» **What you are asked to do**
Wherever "minutes" shows up in the records below, copy the whole line.

[Rendered images with source text]
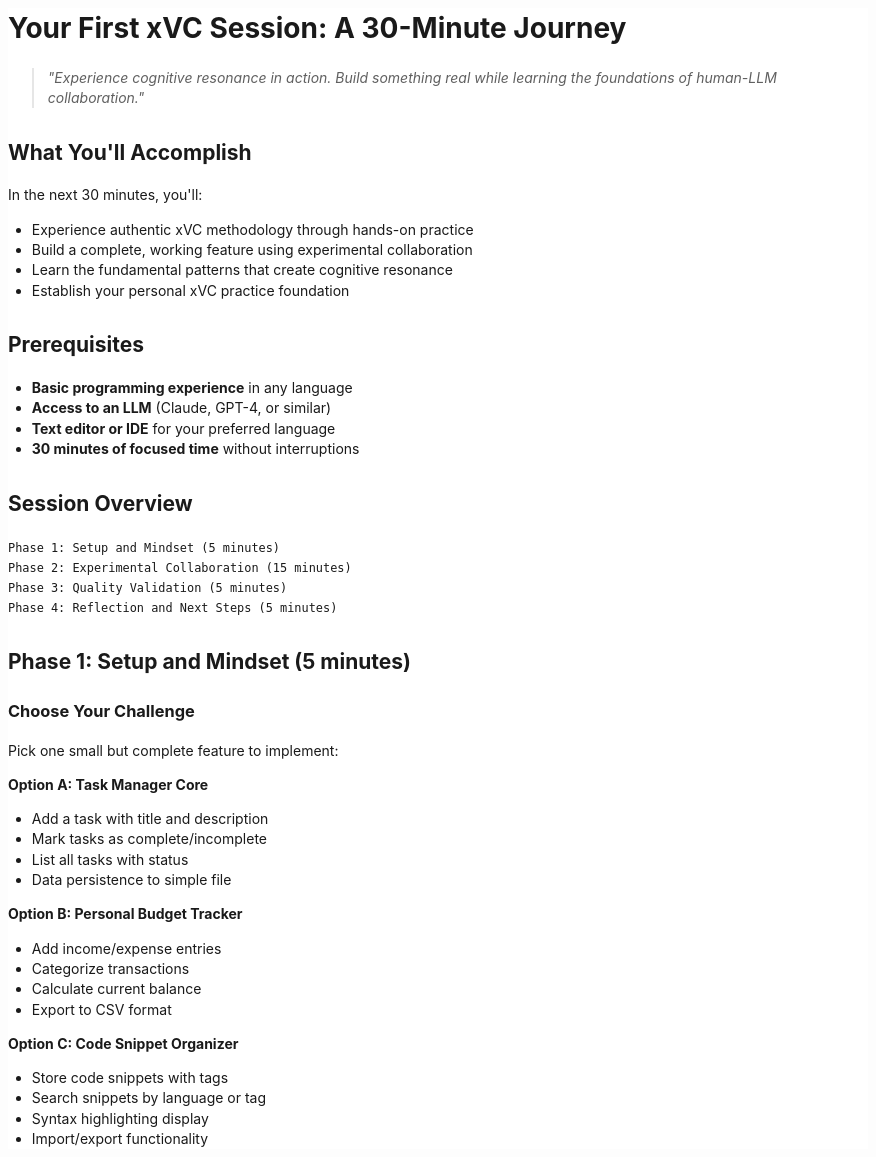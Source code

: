 # Your First xVC Session: A 30-Minute Journey

> *"Experience cognitive resonance in action. Build something real while learning the foundations of human-LLM collaboration."*

## What You'll Accomplish

In the next 30 minutes, you'll:
- Experience authentic xVC methodology through hands-on practice
- Build a complete, working feature using experimental collaboration
- Learn the fundamental patterns that create cognitive resonance
- Establish your personal xVC practice foundation

## Prerequisites

- **Basic programming experience** in any language
- **Access to an LLM** (Claude, GPT-4, or similar)
- **Text editor or IDE** for your preferred language
- **30 minutes of focused time** without interruptions

## Session Overview

```
Phase 1: Setup and Mindset (5 minutes)
Phase 2: Experimental Collaboration (15 minutes)  
Phase 3: Quality Validation (5 minutes)
Phase 4: Reflection and Next Steps (5 minutes)
```

## Phase 1: Setup and Mindset (5 minutes)

### **Choose Your Challenge**

Pick one small but complete feature to implement:

**Option A: Task Manager Core**
- Add a task with title and description
- Mark tasks as complete/incomplete
- List all tasks with status
- Data persistence to simple file

**Option B: Personal Budget Tracker**
- Add income/expense entries
- Categorize transactions
- Calculate current balance
- Export to CSV format

**Option C: Code Snippet Organizer**
- Store code snippets with tags
- Search snippets by language or tag
- Syntax highlighting display
- Import/export functionality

» **Problem solution**
In the next 30 minutes, you'll:
- **30 minutes of focused time** without interruptions
Phase 1: Setup and Mindset (5 minutes)
Phase 2: Experimental Collaboration (15 minutes)  
Phase 3: Quality Validation (5 minutes)
Phase 4: Reflection and Next Steps (5 minutes)
## Phase 1: Setup and Mindset (5 minutes)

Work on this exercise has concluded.